Model	Lineage	Access
Skywork Pro	Chinese (Kunlun Tech)	Native API
DeepSeek 3.2	Chinese (DeepSeek)	DeepAI
Qwen 3.5-max	Chinese (Alibaba)	Arena
Qwen3.5-122b	Chinese (Alibaba, larger)	Arena
Cohere Expanse	Multilingual — 23 languages (Cohere)	HuggingFace
IBM Granite	Enterprise (IBM)	Arena
Tiny Aya	Multilingual — underrepresented language focus (Cohere)	HuggingFace
Z-glm-5	Chinese (Zhipu AI / Tsinghua)	Arena
Claude Opus 4.5	Western Commercial (Anthropic)	DeepAI
GPT-5.2	Western Commercial (OpenAI)	DeepAI
Gemini 3.1 Pro	Western Commercial (Google)	DeepAI
Perplexity	Western Commercial — search-augmented	Native API
Mistral-large-3	French (Mistral AI)	Arena
Mistral-medium-2505	French (Mistral AI)	Arena
Mistral-small-2603	French (Mistral AI)	Arena
Llama 3.3 70B	Open-weight (Meta)	DeepAI
Gemma-3-27b	Open-weight (Google)	Arena
Grok 4.2	Open-weight (xAI)	Native API
Phi-4	Open-weight (Microsoft)	HuggingFace
SciFact-search	Specialized — scientific corpus	HuggingFace

Run 3 — Spread Matrix

30 pairs. Spread = max − min across all 20 models.

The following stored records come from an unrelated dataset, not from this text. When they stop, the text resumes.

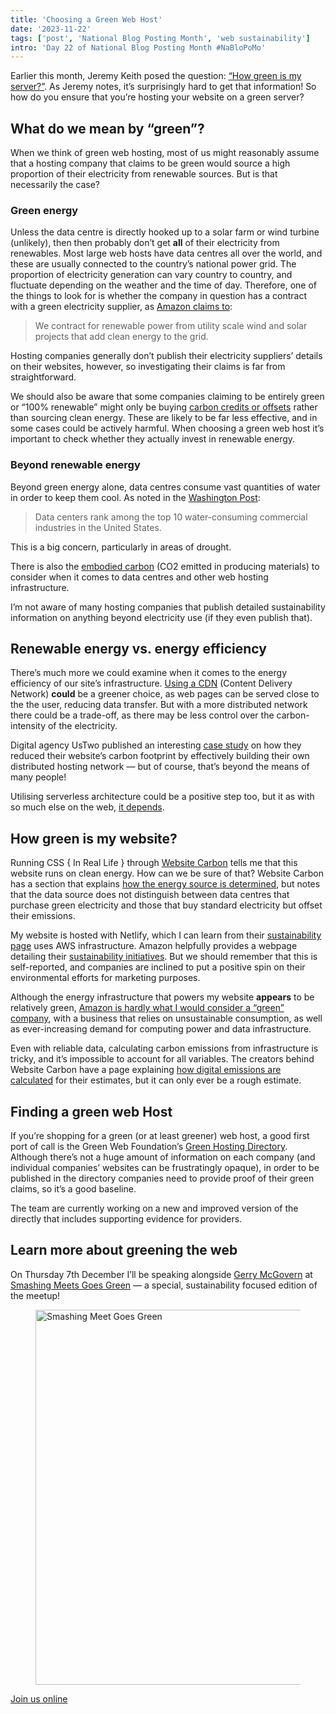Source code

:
 ```yaml
---
title: 'Choosing a Green Web Host'
date: '2023-11-22'
tags: ['post', 'National Blog Posting Month', 'web sustainability']
intro: 'Day 22 of National Blog Posting Month #NaBloPoMo'
---
```


Earlier this month, Jeremy Keith posed the question: [“How green is my server?”](https://adactio.com/journal/20646). As Jeremy notes, it’s surprisingly hard to get that information! So how do you ensure that you’re hosting your website on a green server?

## What do we mean by “green”?

When we think of green web hosting, most of us might reasonably assume that a hosting company that claims to be green would source a high proportion of their electricity from renewable sources. But is that necessarily the case?

### Green energy

Unless the data centre is directly hooked up to a solar farm or wind turbine (unlikely), then then probably don’t get **all** of their electricity from renewables. Most large web hosts have data centres all over the world, and these are usually connected to the country’s national power grid. The proportion of electricity generation can vary country to country, and fluctuate depending on the weather and the time of day. Therefore, one of the things to look for is whether the company in question has a contract with a green electricity supplier, as [Amazon claims to](https://sustainability.aboutamazon.com/products-services/the-cloud?energyType=true#renewable-energy):

> We contract for renewable power from utility scale wind and solar projects that add clean energy to the grid.

Hosting companies generally don’t publish their electricity suppliers’ details on their websites, however, so investigating their claims is far from straightforward.

We should also be aware that some companies claiming to be entirely green or “100% renewable” might only be buying [carbon credits or offsets](https://en.wikipedia.org/wiki/Carbon_offsets_and_credits) rather than sourcing clean energy. These are likely to be far less effective, and in some cases could be actively harmful. When choosing a green web host it’s important to check whether they actually invest in renewable energy.

### Beyond renewable energy

Beyond green energy alone, data centres consume vast quantities of water in order to keep them cool. As noted in the [Washington Post](https://www.washingtonpost.com/climate-environment/2023/04/25/data-centers-drought-water-use/):

> Data centers rank among the top 10 water-consuming commercial industries in the United States.

This is a big concern, particularly in areas of drought.

There is also the [embodied carbon](https://circularecology.com/carbon-footprint-v-embodied-carbon.html) (CO2 emitted in producing materials) to consider when it comes to data centres and other web hosting infrastructure.

I’m not aware of many hosting companies that publish detailed sustainability information on anything beyond electricity use (if they even publish that).

## Renewable energy vs. energy efficiency

There’s much more we could examine when it comes to the energy efficiency of our site’s infrastructure. [Using a CDN](https://www.wholegraindigital.com/blog/how-using-a-cdn-is-better-for-people-and-the-planet/) (Content Delivery Network) **could** be a greener choice, as web pages can be served close to the the user, reducing data transfer. But with a more distributed network there could be a trade-off, as there may be less control over the carbon-intensity of the electricity.

Digital agency UsTwo published an interesting [case study](https://ustwo.com/blog/reducing-the-carbon-footprint-of-our-website/) on how they reduced their website’s carbon footprint by effectively building their own distributed hosting network — but of course, that’s beyond the means of many people!

Utilising serverless architecture could be a positive step too, but it as with so much else on the web, [it depends](https://dev.to/slsbytheodo/you-thought-serverless-was-green-here-is-how-to-really-make-it-sustainable-1m0p).

## How green is my website?

Running CSS { In Real Life } through [Website Carbon](https://www.websitecarbon.com) tells me that this website runs on clean energy. How can we be sure of that? Website Carbon has a section that explains [how the energy source is determined](https://www.websitecarbon.com/how-does-it-work/#green-energy), but notes that the data source does not distinguish between data centres that purchase green electricity and those that buy standard electricity but offset their emissions.

My website is hosted with Netlify, which I can learn from their [sustainability page](https://www.netlify.com/sustainability/) uses AWS infrastructure. Amazon helpfully provides a webpage detailing their [sustainability initiatives](https://sustainability.aboutamazon.com/products-services). But we should remember that this is self-reported, and companies are inclined to put a positive spin on their environmental efforts for marketing purposes.

Although the energy infrastructure that powers my website **appears** to be relatively green, [Amazon is hardly what I would consider a “green” company](https://www.theverge.com/2022/8/1/23287351/amazon-climate-change-carbon-emissions-worse-2021), with a business that relies on unsustainable consumption, as well as ever-increasing demand for computing power and data infrastructure.

Even with reliable data, calculating carbon emissions from infrastructure is tricky, and it’s impossible to account for all variables. The creators behind Website Carbon have a page explaining [how digital emissions are calculated](https://sustainablewebdesign.org/calculating-digital-emissions/) for their estimates, but it can only ever be a rough estimate.

## Finding a green web Host

If you’re shopping for a green (or at least greener) web host, a good first port of call is the Green Web Foundation’s [Green Hosting Directory](https://www.thegreenwebfoundation.org/tools/directory/). Although there’s not a huge amount of information on each company (and individual companies’ websites can be frustratingly opaque), in order to be published in the directory companies need to provide proof of their green claims, so it’s a good baseline.

The team are currently working on a new and improved version of the directly that includes supporting evidence for providers.

## Learn more about greening the web

On Thursday 7th December I’ll be speaking alongside [Gerry McGovern](https://gerrymcgovern.com/) at [Smashing Meets Goes Green](https://smashingconf.com/meets-green) — a special, sustainability focused edition of the meetup!

<figure>
  <img src="/smashing-meets-goes-green.svg" width="800" height="600"  alt="Smashing Meet Goes Green">
</figure>

[Join us online](https://smashingconf.com/meets-green)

Flag threshold: ≥ 0.20. 27 of 30 pairs flagged.

ID	Pair	Category	Min	Max	Spread	Flag
C1	Printing press	Control	0.65	0.95	0.30	✓
C2	Library of Alexandria	Control	0.80	0.95	0.15
C3	Rosetta Stone	Control	0.75	0.98	0.23	✓
X4	Benin Bronzes	Cross-Cultural	0.25	0.75	0.50	✓
X5	Ife sculpture / ashe	Cross-Cultural	0.18	0.95	0.77	✓
X6	Aboriginal dot paintings / Tjukurpa	Cross-Cultural	0.15	0.85	0.70	✓
X7	Ayahuasca (clinical vs sacred)	Cross-Cultural	0.38	0.90	0.52	✓
X8	Early internet (academic vs lived)	Cross-Cultural	0.35	0.95	0.60	✓
E9	West African trade (goods vs oral knowledge)	Erasure	0.28	0.92	0.64	✓
E10	Irish famine (statistics vs cultural loss)	Erasure	0.25	0.90	0.65	✓
E11	Endangered languages (classification vs ontology)	Erasure	0.30	0.95	0.65	✓
E12	Analog-digital (technical vs interpretive loss)	Erasure	0.18	0.90	0.72	✓
D13	Climate (universal vs indigenous framing)	Divergence	0.10	0.70	0.60	✓
D14	Digitization (access vs extraction)	Divergence	0.20	0.90	0.70	✓
D15	Oral tradition (unreliable vs high-fidelity)	Divergence	0.05	0.92	0.87	✓
F16	Silk Road (foil control)	Foil Control	0.85	0.97	0.12
F17	Ukiyo-e (foil control — non-Western)	Foil Control	0.90	1.00	0.10
R18	Panama Canal (reverse foil)	Reverse Foil	0.70	0.95	0.25	✓
R19	Cotton gin (reverse foil — added context)	Reverse Foil	0.48	0.90	0.42	✓
X20	Maori haka (war dance vs identity/genealogy)	Cross-Cultural	0.15	0.90	0.75	✓
X21	Chinese medicine (alternative vs empirical)	Cross-Cultural	0.20	0.95	0.75	✓
X22	Arabic calligraphy (decorative vs theological)	Cross-Cultural	0.15	0.90	0.75	✓
X23	Inca khipu (no writing vs undeciphered encoding)	Cross-Cultural	0.10	0.90	0.80	✓
X24	Sami reindeer herding (livelihood vs ontology)	Cross-Cultural	0.20	0.90	0.70	✓
E25	Partition of India (migration vs culture loss)	Erasure	0.30	0.90	0.60	✓
E26	Khmer Rouge (deaths vs transmission severance)	Erasure	0.28	0.95	0.67	✓
E27	Roma (discrimination vs destroyed networks)	Erasure	0.35	0.85	0.50	✓
E28	Marshallese navigation (sea level vs knowledge)	Erasure	0.18	0.90	0.72	✓
D29	Archaeology (evidence vs material survival bias)	Divergence	0.30	0.85	0.55	✓
D30	AI text (indistinguishable vs lacking lived experience)	Divergence	0.05	0.85	0.80	✓

Spread bar color: red ≥ 0.70 · amber ≥ 0.50 · blue ≥ 0.20 · gray below threshold.

Category Averages

Category	Pairs	Avg spread	Interpretation
Control (C1–3)	3	0.23	Baseline agreement on Western-academic pairs. Calibration anchor.
Foil Control (F16–17)	2	0.11	Non-Western content, matched framing. Ensemble agrees. Divergence is epistemological, not cultural.
Reverse Foil (R18–19)	2	0.34	Different words, same meaning. Models partially track meaning, partially track surface.
Cross-Cultural (X4–8, X20–24)	10	0.68	Western vs indigenous framing. Consistent high spread across 8 cultures.
Erasure-Sensitive (E9–12, E25–28)	8	0.64	Historical absence and cultural loss. High spread — models disagree on what counts as the event.
Divergence-Detection (D13–15, D29–30)	5	0.70	Epistemological opposition. Highest spread category. D15 and D30 near ceiling.

Next steps: Run 3 data is Tier B. First Tier A run requires full CISP v1.1 auditor isolation and Technician's Read #0 written before any model touches the stimulus set. High-spread pairs from this run (D15, D30, X23, X5) are priority candidates for the Bridge Experiment and full BSA defense elicitation.